Stored data
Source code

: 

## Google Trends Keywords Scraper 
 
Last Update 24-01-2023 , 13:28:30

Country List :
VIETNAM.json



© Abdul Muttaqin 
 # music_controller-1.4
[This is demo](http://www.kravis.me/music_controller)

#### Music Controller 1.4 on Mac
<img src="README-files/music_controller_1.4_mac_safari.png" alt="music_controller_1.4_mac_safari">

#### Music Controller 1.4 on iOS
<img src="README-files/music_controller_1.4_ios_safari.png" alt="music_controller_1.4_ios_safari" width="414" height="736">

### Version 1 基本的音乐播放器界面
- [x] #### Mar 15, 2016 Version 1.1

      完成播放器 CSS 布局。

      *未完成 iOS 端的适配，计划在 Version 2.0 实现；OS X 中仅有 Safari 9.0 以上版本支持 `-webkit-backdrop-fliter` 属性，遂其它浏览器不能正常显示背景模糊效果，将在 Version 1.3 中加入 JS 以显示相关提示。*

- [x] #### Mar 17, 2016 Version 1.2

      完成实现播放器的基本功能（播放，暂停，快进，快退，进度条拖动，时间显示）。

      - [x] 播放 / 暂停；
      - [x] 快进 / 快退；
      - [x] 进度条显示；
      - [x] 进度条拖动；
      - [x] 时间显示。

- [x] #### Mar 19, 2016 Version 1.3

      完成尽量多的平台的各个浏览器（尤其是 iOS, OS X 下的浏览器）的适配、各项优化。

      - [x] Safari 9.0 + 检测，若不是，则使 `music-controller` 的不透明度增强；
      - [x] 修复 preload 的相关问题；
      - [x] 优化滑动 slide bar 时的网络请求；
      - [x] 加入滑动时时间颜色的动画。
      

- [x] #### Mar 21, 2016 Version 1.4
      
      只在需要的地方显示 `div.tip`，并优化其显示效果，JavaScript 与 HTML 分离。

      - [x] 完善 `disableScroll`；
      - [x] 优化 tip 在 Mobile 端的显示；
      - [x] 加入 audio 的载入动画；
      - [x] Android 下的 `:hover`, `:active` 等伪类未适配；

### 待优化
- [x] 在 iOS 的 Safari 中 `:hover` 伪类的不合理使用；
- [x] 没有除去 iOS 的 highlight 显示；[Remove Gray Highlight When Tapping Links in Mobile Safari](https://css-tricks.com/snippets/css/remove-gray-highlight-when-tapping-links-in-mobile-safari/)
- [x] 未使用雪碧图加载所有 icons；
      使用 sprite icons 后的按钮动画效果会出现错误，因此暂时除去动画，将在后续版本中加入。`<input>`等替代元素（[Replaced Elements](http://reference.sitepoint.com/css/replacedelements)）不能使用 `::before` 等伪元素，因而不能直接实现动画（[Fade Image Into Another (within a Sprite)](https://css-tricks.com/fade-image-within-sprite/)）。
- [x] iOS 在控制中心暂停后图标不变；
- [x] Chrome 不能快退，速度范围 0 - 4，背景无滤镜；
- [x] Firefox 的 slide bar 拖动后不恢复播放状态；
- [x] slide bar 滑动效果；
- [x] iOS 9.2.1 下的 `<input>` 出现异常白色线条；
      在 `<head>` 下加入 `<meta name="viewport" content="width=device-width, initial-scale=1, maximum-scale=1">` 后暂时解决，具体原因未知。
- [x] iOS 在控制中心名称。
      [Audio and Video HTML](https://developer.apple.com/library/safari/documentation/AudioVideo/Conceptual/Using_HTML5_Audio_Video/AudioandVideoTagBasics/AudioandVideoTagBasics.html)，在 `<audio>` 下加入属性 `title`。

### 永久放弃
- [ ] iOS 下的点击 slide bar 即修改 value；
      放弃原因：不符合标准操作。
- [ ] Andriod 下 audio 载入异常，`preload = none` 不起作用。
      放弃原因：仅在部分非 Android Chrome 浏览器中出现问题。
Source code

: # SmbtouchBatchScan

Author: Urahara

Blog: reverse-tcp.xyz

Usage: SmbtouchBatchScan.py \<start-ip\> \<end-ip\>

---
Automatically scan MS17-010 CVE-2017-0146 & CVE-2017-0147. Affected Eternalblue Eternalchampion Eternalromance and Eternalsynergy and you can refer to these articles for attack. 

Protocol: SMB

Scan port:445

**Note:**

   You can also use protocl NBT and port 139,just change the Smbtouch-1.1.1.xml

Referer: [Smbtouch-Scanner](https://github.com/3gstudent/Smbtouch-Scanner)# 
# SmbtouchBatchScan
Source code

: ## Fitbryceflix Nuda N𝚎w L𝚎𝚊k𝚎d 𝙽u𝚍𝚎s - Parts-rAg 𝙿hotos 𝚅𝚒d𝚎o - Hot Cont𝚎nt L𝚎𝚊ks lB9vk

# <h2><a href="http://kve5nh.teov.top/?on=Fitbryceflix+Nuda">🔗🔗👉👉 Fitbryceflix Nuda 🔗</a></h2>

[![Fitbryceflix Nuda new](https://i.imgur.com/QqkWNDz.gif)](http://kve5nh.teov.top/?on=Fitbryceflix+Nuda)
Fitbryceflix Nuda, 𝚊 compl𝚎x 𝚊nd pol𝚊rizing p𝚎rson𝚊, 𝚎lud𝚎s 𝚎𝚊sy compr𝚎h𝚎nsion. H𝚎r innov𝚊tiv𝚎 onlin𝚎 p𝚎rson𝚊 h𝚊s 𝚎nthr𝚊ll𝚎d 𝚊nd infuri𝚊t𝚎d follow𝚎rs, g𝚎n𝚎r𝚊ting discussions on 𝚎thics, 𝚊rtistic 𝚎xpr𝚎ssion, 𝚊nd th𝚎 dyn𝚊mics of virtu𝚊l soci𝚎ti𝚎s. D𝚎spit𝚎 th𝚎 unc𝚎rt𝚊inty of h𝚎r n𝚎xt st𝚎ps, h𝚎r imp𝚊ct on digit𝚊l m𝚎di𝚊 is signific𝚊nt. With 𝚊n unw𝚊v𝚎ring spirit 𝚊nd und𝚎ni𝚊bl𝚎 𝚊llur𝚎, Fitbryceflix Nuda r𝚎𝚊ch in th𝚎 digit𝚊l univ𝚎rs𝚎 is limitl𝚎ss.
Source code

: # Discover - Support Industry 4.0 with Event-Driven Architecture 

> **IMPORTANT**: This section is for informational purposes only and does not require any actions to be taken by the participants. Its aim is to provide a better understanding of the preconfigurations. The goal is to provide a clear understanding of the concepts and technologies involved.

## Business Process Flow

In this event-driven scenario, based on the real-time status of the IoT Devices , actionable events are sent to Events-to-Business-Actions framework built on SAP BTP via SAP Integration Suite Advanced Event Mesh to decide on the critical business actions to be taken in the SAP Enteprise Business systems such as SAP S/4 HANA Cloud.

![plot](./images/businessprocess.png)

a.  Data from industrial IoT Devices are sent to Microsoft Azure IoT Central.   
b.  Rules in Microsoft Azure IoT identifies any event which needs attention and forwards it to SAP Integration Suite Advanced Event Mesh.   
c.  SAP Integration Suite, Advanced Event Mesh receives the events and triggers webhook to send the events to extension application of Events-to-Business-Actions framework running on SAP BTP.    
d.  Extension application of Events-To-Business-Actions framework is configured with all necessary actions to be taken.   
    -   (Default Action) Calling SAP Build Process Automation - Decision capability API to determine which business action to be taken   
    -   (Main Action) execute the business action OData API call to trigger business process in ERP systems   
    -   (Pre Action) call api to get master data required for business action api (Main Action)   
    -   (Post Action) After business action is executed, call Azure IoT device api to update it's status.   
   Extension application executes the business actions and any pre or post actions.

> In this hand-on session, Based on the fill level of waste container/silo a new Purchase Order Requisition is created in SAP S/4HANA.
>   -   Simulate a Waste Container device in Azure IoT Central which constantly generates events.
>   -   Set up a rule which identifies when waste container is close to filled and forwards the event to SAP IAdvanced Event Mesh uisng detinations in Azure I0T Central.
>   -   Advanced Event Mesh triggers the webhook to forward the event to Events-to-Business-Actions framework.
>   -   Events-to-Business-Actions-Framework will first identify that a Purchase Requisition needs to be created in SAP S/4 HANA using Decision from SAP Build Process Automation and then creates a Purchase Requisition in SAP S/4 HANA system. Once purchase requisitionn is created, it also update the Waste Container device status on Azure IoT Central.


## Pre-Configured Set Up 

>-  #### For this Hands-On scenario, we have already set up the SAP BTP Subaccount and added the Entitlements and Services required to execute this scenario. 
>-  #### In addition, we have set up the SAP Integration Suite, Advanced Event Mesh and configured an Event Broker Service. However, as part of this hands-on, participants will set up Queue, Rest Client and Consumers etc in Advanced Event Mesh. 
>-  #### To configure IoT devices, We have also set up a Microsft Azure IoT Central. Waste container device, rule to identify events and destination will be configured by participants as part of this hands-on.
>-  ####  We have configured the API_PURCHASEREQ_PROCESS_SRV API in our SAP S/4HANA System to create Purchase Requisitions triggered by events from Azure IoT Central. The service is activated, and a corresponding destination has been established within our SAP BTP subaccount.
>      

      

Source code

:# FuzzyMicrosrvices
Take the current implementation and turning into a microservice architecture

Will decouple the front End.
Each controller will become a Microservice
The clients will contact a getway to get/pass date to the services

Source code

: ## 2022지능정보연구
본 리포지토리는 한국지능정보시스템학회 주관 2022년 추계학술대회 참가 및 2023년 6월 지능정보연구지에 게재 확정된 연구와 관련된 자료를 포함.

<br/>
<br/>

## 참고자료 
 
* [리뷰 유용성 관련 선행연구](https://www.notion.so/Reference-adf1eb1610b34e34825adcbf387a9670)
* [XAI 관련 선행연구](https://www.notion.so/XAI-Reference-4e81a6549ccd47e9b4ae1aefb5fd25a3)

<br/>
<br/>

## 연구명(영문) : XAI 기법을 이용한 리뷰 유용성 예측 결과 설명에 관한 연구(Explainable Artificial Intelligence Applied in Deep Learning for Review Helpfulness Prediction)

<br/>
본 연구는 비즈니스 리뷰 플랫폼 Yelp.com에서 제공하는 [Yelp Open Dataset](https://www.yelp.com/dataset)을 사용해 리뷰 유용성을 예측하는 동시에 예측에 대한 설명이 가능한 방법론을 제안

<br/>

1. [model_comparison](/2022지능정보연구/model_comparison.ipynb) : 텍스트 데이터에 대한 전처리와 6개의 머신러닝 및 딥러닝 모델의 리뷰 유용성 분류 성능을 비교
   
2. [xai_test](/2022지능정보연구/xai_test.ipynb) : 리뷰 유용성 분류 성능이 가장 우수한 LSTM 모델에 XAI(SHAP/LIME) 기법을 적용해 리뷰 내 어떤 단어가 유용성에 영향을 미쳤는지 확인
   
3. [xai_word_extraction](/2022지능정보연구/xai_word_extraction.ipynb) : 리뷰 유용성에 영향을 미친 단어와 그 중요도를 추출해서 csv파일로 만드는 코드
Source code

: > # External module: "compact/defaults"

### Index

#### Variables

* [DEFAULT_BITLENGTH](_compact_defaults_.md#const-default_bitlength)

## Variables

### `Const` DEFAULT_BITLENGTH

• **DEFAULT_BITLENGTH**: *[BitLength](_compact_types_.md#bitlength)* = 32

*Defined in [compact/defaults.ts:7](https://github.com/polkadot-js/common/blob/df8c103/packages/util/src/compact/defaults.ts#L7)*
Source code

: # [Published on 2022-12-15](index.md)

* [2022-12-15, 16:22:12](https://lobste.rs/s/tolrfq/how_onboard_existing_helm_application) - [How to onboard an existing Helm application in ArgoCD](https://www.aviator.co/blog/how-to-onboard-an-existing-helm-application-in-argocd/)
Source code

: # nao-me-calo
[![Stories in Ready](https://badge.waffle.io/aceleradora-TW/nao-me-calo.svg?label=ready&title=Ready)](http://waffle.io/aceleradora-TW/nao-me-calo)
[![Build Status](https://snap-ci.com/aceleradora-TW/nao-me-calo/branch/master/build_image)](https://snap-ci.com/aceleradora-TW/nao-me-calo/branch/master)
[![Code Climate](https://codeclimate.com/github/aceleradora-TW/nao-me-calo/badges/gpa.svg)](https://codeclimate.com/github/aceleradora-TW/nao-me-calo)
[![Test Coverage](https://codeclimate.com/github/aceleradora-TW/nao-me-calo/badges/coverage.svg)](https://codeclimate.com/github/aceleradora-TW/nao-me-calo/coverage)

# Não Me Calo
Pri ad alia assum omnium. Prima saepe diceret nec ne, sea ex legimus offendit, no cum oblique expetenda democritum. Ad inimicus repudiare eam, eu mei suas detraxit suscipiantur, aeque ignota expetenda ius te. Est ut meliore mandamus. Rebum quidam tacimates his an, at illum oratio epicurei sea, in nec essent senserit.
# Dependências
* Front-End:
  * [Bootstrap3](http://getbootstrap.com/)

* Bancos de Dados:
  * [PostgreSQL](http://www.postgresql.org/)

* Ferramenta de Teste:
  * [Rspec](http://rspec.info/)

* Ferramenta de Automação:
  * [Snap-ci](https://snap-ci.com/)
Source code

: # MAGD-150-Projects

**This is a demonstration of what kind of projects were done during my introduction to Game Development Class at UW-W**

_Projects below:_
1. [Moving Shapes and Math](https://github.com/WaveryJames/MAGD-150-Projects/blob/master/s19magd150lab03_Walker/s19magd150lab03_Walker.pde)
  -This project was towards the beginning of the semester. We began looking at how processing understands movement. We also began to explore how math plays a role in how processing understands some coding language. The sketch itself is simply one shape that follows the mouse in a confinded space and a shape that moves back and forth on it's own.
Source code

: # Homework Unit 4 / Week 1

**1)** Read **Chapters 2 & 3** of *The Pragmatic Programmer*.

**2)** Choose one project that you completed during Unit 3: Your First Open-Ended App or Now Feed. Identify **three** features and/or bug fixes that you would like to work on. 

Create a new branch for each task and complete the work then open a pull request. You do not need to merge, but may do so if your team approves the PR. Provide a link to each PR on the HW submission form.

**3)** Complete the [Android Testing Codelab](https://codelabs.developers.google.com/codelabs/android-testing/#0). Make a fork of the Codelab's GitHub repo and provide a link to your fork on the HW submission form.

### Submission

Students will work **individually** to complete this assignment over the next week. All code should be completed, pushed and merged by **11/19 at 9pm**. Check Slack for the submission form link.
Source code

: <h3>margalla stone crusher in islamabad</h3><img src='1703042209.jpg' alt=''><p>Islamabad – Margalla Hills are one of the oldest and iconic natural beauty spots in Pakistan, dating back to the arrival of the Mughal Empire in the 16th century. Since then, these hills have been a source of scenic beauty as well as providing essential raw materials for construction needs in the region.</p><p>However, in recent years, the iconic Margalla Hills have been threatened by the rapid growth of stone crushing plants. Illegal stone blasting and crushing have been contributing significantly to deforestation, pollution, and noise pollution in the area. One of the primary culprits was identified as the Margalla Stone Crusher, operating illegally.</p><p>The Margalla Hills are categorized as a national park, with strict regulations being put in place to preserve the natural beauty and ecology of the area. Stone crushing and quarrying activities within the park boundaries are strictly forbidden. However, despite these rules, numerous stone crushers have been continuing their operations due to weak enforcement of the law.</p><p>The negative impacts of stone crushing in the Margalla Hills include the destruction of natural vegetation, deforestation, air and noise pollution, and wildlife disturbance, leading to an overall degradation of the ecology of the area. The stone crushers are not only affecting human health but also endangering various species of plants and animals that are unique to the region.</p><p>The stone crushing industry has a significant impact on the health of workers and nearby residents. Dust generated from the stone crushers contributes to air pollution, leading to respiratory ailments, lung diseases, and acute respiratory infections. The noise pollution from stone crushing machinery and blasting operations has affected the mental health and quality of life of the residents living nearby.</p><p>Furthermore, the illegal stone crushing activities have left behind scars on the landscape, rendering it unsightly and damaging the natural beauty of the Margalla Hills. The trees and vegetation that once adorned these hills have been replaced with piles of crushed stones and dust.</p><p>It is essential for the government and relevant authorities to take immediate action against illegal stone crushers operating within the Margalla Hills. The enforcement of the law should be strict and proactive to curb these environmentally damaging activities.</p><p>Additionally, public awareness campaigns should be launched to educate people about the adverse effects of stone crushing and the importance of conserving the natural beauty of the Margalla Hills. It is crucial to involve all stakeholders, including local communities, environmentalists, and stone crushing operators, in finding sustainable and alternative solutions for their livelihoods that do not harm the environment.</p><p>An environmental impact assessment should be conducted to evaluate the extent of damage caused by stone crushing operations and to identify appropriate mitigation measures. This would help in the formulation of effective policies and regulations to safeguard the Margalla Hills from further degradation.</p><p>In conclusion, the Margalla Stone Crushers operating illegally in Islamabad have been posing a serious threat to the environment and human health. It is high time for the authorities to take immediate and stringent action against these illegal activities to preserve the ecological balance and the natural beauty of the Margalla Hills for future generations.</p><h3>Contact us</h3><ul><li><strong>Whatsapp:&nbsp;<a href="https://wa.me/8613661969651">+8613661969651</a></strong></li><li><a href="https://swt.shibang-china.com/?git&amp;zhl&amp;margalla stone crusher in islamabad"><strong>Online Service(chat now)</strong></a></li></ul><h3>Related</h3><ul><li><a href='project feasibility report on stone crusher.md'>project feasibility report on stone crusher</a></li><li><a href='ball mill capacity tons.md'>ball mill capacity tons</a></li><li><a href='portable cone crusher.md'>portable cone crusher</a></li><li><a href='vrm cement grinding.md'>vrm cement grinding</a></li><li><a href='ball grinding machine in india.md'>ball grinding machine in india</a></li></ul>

▶ INSTRUCTIONS FOR THE TASK
Of all the entries above, repeat only the lines from the line that has "完成实现播放器的基本功能（播" to the line that has "完成尽量多的平台的各个浏览器（尤其是 iOS, OS", both lines included, exactly.

▶ WRITTEN REPLY
      完成实现播放器的基本功能（播放，暂停，快进，快退，进度条拖动，时间显示）。

      - [x] 播放 / 暂停；
      - [x] 快进 / 快退；
      - [x] 进度条显示；
      - [x] 进度条拖动；
      - [x] 时间显示。

- [x] #### Mar 19, 2016 Version 1.3

      完成尽量多的平台的各个浏览器（尤其是 iOS, OS X 下的浏览器）的适配、各项优化。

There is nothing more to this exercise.